The MACO Moment (Updated)

Blog traffic is burning up over the party-time photos from last week’s Maryland Association of Counties (MACO) meeting. This is turning into one hot August.

First of all, let’s make one thing clear: schmoozing and networking are legitimate parts of both the political and lobbying professions. That is how relationships are established, information is exchanged and compromises are worked out. MACO, and other events of its kind, serves to lubricate the gears of governance. The problem is that in this case there may have been a little too much lubrication.

The politicians in the early photos are guilty of doing little more than socializing with each other. None of them participated in the shot-splattered barbarity of the later photos. Through sheer bad luck, pictures of their harmless socializing wound up in the same Facebook album with the frathouse frolicking of the Governor’s staff. They have legitimate cause for grievance with the Governor’s failure to control his camera-happy, drunken underlings.

And that failure is spreading across the state like wildfire. Monday was the sixth-most-visited day in the history of MPW and Tuesday was the seventh-most visited day. That was primarily because every corner of the state piled into that booze-soaked blog post. That’s remarkable given that August is usually our worst month. It’s also noteworthy because not a single mainstream media source or conservative blog(!) has yet covered the story.

This presents two problems for the Governor and the Democratic Party.

Messaging
The Governor’s press people have worked hard to control how the mainstream media has covered the MACO conference and the next round of budget cuts. He persuaded both the Post and the Sun to write about his poring over thousands of residents’ suggestions for budget cuts. That deftly shifted the coverage away from devastating cuts and towards the Governor’s practice of grass-roots democracy. The Post also wrote articles describing MACO as “low key” and “sober.” The uniform message was that the Governor, his staff and his allies were serious-minded policy-makers undertaking the difficult work of government at the direction of the citizenry.

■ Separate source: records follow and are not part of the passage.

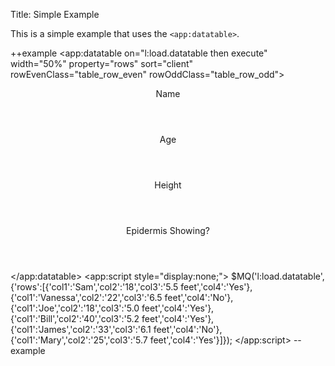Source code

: Title: Simple Example

This is a simple example that uses the `<app:datatable>`.

++example
	<style>
	<!--
	.table_cell
	{
		padding: 3px;
		border-right: 1px solid #999;
		border-left: 1px solid #999;
	}
	.table_cell_header
	{
		padding-top: 3px;
		padding-bottom: 3px;
		padding-left: 5px;
		padding-right: 5px;
		background-color: #999;
		color:white;
		border: 1px solid #555;
		cursor: pointer;
	}
	.table_row_even
	{
		padding: 3px;
		border-right: 1px solid #999;
		border-left: 1px solid #999;
		border-bottom:1px solid #999;
		background-color: #fff;
	}
	.table_row_odd
	{
		padding: 3px;
		border-right: 1px solid #999;
		border-left: 1px solid #999;
		border-bottom:1px solid #999;
		background-color: #ddd;		
	}
	-->
	</style>
	<app:datatable on="l:load.datatable then execute" width="50%" property="rows" sort="client" 
		rowEvenClass="table_row_even" rowOddClass="table_row_odd">
		<header property="col1" align="left" width="40%">Name</header>
		<header property="col2" align="center" width="30%">Age</header>
		<header property="col3" align="center" width="30%">Height</header>
		<header property="col4" align="center" width="30%">Epidermis Showing?</header>
	</app:datatable>
	<app:script style="display:none;">
		$MQ('l:load.datatable',{'rows':[{'col1':'Sam','col2':'18','col3':'5.5 feet','col4':'Yes'},
		{'col1':'Vanessa','col2':'22','col3':'6.5 feet','col4':'No'},
		{'col1':'Joe','col2':'18','col3':'5.0 feet','col4':'Yes'},
		{'col1':'Bill','col2':'40','col3':'5.2 feet','col4':'Yes'},
		{'col1':'James','col2':'33','col3':'6.1 feet','col4':'No'},
		{'col1':'Mary','col2':'25','col3':'5.7 feet','col4':'Yes'}]});
	</app:script>
--example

The MACO imagery shows otherwise. It depicts the leadership of the Democratic Party preening in full plumage right before announcing a half-billion dollars in cuts for services that go mostly towards working-class and poor people. It also shows that the Governor’s staff, far from being “frugal” while studiously viewing the people’s budget suggestions, were instead much more interested in viewing the bottoms of shot glasses and liquor bottles.

Budget cuts won’t kill the Democrats. Hypocrisy might.

Tax Money
Most of the events at MACO were sponsored and financed by lobbyists. But we hear that many county officials may have used public money to pay for registration and rooms. At least one local leader also brought a security detail.

Earlier this month, we reported that Montgomery County Council Member Duchy Trachtenberg used county money to pay part of the cost of a three-week training she attended at Harvard. Upon her return, she declared, “We’ll have to tighten our belts, and we cannot wait until next May to do so.” (A lot of public employees have seen that blog post.) Some politicians defend their right to use public money so they can attend “trainings.” But let’s be honest – no one ever voted for a candidate while thinking, “He might be a pretty good public servant if only he took a couple more classes.”

Appearances matter a lot in tough times like these. Politicians at all levels are telling the voters that every cent of public spending must be scrutinized, and they are right. But they must start with their own offices’ expenditures if they are to have any credibility in making that argument. The publicly-funded trainings, trips and junkets must end until the budget crisis is over. And in this atmosphere, anything resembling Delegate Jon Cardin's incredible blunder is especially crippling. Remember, hypocrisy kills.

The silver lining is that all of this could have been worse. We hear that one prominent state leader traveled to MACO with an entourage of leggy twenty-something females. If any photos had been released of what one source calls “the hoochie-mama harem,” well... you get the picture.

Update: That silver lining is looking tarnished. O'Malley Watch has linked to the story. We recommend that all politicians read the comments on their post.